Ekonomi Stabil, Tapi Mandek?

Ilustrasi inflasi - ekonomi. (Ist)

JAKARTA (marwahkepri.com) – Di banyak ruang sidang dan forum kebijakan, pujian atas stabilitas ekonomi Indonesia kerap digaungkan. Pertumbuhan konsisten di kisaran 5%, inflasi terkendali, dan defisit fiskal yang aman terus menjadi narasi kebanggaan.

Tapi pertanyaannya: apakah semua ini cukup? Apakah stabilitas yang kita banggakan benar-benar membawa kemajuan yang lebih dalam, atau justru meninabobokan kita dalam kenyamanan semu?

Pada akhirnya, ekonomi bukan semata grafik dan angka. Ekonomi adalah soal pekerjaan yang layak, upah yang cukup, dan masa depan yang cerah untuk anak-anak kita. Dan ketika semua itu belum benar-benar dirasakan oleh mayoritas rakyat, kita perlu jujur bertanya: apa yang kurang dari arah pertumbuhan kita?

Jebakan Pertumbuhan 5 Persen

Selama lebih dari satu dekade, ekonomi Indonesia tumbuh di angka yang nyaris stagnan: sekitar 5% per tahun. Angka ini mencerminkan ketahanan terhadap krisis global, tapi juga menjadi batas yang sulit ditembus. Negara-negara Asia Timur pernah tumbuh jauh lebih tinggi—mengapa kita tidak?

Pertumbuhan 5% bukanlah kegagalan, tapi juga belum cukup untuk menghasilkan lompatan besar dalam penciptaan lapangan kerja, pengentasan kemiskinan, dan peningkatan daya saing. Banyak ekonom menyebut kondisi ini sebagai “jebakan 5%”—ekonomi yang berjalan, tapi terlalu lambat untuk membawa perubahan nyata.

Inilah mengapa target pertumbuhan 8% yang diusung Presiden Prabowo menjadi penting. Target itu bukan sekadar angka, melainkan simbol keberanian untuk keluar dari jebakan negara berpendapatan menengah—di mana ekonomi tumbuh, tapi upah stagnan dan ketimpangan tetap tinggi.

Ekonomi Tak Bisa Hanya Ditopang Konsumsi

Konsumsi rumah tangga selama ini menjadi mesin utama ekonomi Indonesia.

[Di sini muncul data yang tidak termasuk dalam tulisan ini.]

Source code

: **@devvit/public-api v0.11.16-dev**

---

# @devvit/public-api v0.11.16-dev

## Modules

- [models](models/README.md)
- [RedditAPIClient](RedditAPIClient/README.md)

Lebih dari separuh PDB berasal dari belanja masyarakat. Pemerintah pun berupaya menjaga daya beli melalui subsidi dan bantuan sosial. Tapi ketergantungan semata pada sisi permintaan tidak cukup.

Ketika konsumsi mulai bertumpu pada tabungan dan indeks kepercayaan konsumen menurun, ini adalah peringatan serius. Masyarakat butuh lebih dari sekadar bantuan—mereka butuh kepastian penghasilan. Dan itu hanya bisa lahir dari ekonomi yang memproduksi, bukan sekadar membelanjakan.

Kita tak bisa hanya mengandalkan demand. Kita butuh basis produksi yang kuat, industri bernilai tambah, dan tenaga kerja yang semakin terampil. Permintaan dan penawaran bukan dua kutub yang bertentangan, melainkan fondasi yang harus saling menopang.

Reformasi Dapur Pertumbuhan

Saatnya fokus membenahi sisi penawaran ekonomi: sektor produksi. Di sinilah letak “dapur” pertumbuhan yang sesungguhnya. Kita bicara tentang regulasi yang sederhana, birokrasi yang efisien, tenaga kerja yang produktif, industri yang inovatif, serta iklim investasi yang bersahabat.

Membenahi dapur ekonomi bukanlah tugas instan. Ia membutuhkan keberanian politik, arah kepemimpinan yang konsisten, dan komitmen untuk mereformasi sektor-sektor kunci: pendidikan, perpajakan, energi, hingga logistik. Bahkan riset dan teknologi kini menjadi penentu utama daya saing global.

Pemerintahan Prabowo punya peluang besar untuk melakukan lompatan transformasional. Target pertumbuhan tinggi hanya bisa tercapai bila kita meninggalkan pola lama dan membangun mesin ekonomi baru—yang lebih produktif, adil, dan berkelanjutan.

Sering kali kita punya mimpi besar, tapi ragu membenahi hal-hal mendasar. Padahal kunci masa depan terletak justru pada fondasi itu: dapur ekonomi yang selama ini luput dari perhatian. Mendorong konsumsi memang penting, tapi tidak akan cukup jika dapur produksi kita masih bocor.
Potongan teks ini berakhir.